2009年3月30日 星期一

Sphinx memo(2)

Restrictions on the source data
所有document的 id, 也就是table primay key 都必須是 unique integer不然會暴
There are a few different restrictions imposed on the source data which is going to be indexed by Sphinx, of which the single most important one is:

ALL DOCUMENT IDS MUST BE UNIQUE UNSIGNED NON-ZERO INTEGER NUMBERS (32-BIT OR 64-BIT, DEPENDING ON BUILD TIME SETTINGS).

If this requirement is not met, different bad things can happen. For instance, Sphinx can crash with an internal assertion while indexing; or produce strange results when searching due to conflicting IDs. Also, a 1000-pound gorilla might eventually come out of your display and start throwing barrels at you. You've been warned.



4.1. Matching modes

* SPH_MATCH_ALL, matches all query words (default mode);
* SPH_MATCH_ANY, matches any of the query words;
* SPH_MATCH_PHRASE, matches query as a phrase, requiring perfect match;
* SPH_MATCH_BOOLEAN, matches query as a boolean expression (see Section 4.2, “Boolean query syntax”);
EXTENDED, 是serach加強版, 可以多做很多神奇的指令
* SPH_MATCH_EXTENDED, matches query as an expression in Sphinx internal query language (see Section 4.3, “Extended query syntax”). As of 0.9.9, this has been superceded by SPH_MATCH_EXTENDED2, providing additional functionality and better performance. The ident is retained for legacy application code that will continue to be compatible once Sphinx and its components, including the API, are upgraded.
* SPH_MATCH_EXTENDED2, matches query using the second version of the Extended matching mode.
* SPH_MATCH_FULLSCAN, matches query, forcibly using the "full scan" mode as below. NB, any query terms will be ignored, such that filters, filter-ranges and grouping will still be applied, but no text-matching.

FULLSCAN 會被自動啟動 如果查詢的string 是空的, 和 docinfo storage 被設成extern
The SPH_MATCH_FULLSCAN mode will be automatically activated in place of the specified matching mode when the following conditions are met:

1. The query string is empty (ie. its length is zero).
2. docinfo storage is set to extern.

在full scan mode 所有的 indexed 的 document 都會被認為是match 的, 這樣的query 仍然可以用來filter, sort 和group 他可以減輕SQL server 的負擔, 例如查詢 Forum 裡某個user所有的 post
in full scan mode, all the indexed documents will be considered as matching. Such queries will still apply filters, sorting, and group by, but will not perform any full-text searching. This can be useful to unify full-text and non-full-text searching code, or to offload SQL server (there are cases when Sphinx scans will perform better than analogous MySQL queries). An example of using the full scan mode might be to find posts in a forum.

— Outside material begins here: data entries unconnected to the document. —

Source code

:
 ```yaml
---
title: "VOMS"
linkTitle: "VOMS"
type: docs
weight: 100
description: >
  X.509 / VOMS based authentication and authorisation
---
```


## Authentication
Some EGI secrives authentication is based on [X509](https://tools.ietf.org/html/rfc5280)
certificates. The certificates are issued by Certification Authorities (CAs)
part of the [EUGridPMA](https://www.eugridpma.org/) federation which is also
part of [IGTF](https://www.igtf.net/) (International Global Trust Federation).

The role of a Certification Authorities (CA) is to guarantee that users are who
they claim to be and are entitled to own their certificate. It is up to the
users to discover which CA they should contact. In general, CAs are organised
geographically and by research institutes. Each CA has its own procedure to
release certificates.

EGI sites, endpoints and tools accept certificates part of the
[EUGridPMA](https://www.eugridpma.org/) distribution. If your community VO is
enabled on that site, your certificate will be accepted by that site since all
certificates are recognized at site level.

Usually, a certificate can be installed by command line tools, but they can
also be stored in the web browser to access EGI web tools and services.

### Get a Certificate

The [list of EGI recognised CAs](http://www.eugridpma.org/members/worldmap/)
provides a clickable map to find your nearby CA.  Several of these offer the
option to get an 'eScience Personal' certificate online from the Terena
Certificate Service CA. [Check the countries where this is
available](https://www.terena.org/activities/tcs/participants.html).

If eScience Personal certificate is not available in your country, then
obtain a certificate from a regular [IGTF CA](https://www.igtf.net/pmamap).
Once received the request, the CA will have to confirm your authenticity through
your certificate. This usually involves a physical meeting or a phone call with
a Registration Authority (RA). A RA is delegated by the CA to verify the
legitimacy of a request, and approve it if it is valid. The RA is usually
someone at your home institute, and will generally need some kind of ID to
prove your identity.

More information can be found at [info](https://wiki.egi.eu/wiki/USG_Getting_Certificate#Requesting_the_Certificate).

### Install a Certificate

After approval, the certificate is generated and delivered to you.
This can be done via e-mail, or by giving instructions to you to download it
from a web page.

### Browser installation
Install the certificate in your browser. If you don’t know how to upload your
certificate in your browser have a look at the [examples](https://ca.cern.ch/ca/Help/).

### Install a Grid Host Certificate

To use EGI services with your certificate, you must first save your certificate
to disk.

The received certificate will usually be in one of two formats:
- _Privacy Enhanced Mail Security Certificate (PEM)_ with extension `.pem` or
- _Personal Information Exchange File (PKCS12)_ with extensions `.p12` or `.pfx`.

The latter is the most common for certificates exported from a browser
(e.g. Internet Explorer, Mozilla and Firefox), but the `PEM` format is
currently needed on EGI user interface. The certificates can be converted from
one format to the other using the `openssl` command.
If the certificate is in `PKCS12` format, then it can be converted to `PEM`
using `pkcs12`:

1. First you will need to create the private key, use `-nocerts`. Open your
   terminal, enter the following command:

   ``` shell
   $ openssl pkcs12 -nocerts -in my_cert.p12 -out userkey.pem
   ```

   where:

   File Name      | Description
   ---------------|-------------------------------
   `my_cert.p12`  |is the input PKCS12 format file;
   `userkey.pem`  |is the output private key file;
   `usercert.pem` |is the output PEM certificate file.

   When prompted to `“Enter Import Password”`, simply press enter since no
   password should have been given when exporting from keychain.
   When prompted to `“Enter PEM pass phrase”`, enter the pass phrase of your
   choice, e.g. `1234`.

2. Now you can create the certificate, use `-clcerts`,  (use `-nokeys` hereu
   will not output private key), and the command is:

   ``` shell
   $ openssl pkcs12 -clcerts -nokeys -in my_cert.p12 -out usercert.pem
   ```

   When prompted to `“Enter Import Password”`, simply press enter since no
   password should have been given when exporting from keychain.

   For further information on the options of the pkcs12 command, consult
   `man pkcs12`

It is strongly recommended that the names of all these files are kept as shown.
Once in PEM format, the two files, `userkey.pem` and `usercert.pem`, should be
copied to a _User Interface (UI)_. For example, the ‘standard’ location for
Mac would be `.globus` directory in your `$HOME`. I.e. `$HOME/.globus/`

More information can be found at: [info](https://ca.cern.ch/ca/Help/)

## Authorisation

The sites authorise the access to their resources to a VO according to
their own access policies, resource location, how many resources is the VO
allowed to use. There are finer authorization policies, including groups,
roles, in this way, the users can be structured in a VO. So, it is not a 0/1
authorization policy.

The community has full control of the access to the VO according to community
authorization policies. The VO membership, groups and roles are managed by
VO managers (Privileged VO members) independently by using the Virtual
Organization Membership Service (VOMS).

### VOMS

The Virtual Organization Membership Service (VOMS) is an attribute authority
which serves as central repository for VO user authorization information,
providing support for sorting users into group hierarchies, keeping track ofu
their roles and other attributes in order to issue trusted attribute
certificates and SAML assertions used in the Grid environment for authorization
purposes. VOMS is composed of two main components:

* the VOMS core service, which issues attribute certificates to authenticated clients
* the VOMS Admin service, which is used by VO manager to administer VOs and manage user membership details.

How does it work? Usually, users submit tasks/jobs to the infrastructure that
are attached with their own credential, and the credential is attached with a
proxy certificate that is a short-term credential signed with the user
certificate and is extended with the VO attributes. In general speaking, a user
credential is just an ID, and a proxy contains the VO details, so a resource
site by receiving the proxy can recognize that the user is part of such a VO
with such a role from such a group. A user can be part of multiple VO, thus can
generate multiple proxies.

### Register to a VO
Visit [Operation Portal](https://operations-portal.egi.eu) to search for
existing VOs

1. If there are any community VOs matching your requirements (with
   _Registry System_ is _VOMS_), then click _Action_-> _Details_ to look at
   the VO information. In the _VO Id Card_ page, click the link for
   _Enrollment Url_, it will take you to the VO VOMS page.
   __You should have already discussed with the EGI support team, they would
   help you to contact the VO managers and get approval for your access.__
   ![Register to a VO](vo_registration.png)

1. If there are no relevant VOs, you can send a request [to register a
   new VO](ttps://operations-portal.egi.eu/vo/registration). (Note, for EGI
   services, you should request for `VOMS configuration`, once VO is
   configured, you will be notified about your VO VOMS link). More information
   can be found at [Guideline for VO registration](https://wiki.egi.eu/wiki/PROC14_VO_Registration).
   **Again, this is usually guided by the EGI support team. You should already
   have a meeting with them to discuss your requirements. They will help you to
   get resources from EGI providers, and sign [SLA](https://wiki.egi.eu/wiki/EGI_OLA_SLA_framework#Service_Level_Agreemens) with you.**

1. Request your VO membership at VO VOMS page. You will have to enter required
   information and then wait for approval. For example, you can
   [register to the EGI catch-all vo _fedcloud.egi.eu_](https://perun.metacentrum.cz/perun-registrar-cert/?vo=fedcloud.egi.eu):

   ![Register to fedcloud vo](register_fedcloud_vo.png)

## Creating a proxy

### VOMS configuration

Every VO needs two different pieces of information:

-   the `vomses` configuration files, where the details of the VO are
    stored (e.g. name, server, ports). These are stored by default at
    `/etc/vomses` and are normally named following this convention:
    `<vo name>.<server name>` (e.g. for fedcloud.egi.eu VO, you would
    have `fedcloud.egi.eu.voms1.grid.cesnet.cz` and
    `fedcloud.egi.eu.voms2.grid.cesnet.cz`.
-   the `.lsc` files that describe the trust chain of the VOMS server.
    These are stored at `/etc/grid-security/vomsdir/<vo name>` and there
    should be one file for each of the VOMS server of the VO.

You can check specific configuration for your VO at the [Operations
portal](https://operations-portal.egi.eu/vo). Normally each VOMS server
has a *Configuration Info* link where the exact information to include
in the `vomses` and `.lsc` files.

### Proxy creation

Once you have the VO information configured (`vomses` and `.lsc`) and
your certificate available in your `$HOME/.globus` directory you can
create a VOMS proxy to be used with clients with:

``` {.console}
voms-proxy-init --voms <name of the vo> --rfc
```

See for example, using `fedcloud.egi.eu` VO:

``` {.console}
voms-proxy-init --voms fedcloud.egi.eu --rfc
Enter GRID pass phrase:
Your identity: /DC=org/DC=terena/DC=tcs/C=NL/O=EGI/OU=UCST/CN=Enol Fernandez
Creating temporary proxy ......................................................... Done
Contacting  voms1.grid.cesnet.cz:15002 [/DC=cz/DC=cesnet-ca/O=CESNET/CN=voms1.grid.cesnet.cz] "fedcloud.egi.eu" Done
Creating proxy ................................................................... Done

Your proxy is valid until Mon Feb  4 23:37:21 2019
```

By selecting the forum's user ID via SetFilter() but not actually providing any search text, Sphinx will match every document (i.e. every post) where SetFilter() would match - in this case providing every post from that user. By default this will be ordered by relevancy, followed by Sphinx document ID in ascending order (earliest first).



4.4. Weighting
search 的結果誰排前面誰排後面, 就是比重量, 不同的search mode 有不同的計算方式
Specific weighting function (currently) depends on the search mode.

There are these major parts which are used in the weighting functions:

1. phrase rank,
2. statistical rank.

比最長的, 最完美match 的
Phrase rank is based on a length of longest common subsequence (LCS) of search words between document body and query phrase. So if there's a perfect phrase match in some document then its phrase rank would be the highest possible, and equal to query words count.

比出現頻率的
Statistical rank is based on classic BM25 function which only takes word frequencies into account. If the word is rare in the whole database (ie. low frequency over document collection) or mentioned a lot in specific document (ie. high frequency over matching document), it receives more weight. Final BM25 weight is a floating point number between 0 and 1.

我們也可以對 filed 預先做加權 X2 或 X3 這樣
In all modes, per-field weighted phrase ranks are computed as a product of LCS multiplied by per-field weight speficifed by user. Per-field weights are integer, default to 1, and can not be set lower than 1.

BOOLEAN mode , weight 都是 1
In SPH_MATCH_BOOLEAN mode, no weighting is performed at all, every match weight is set to 1.

ALL 和 PHRASE 會算加權
In SPH_MATCH_ALL and SPH_MATCH_PHRASE modes, final weight is a sum of weighted phrase ranks.

In SPH_MATCH_ANY mode, the idea is essentially the same, but it also adds a count of matching words in each field. Before that, weighted phrase ranks are additionally mutliplied by a value big enough to guarantee that higher phrase rank in any field will make the match ranked higher, even if it's field weight is low.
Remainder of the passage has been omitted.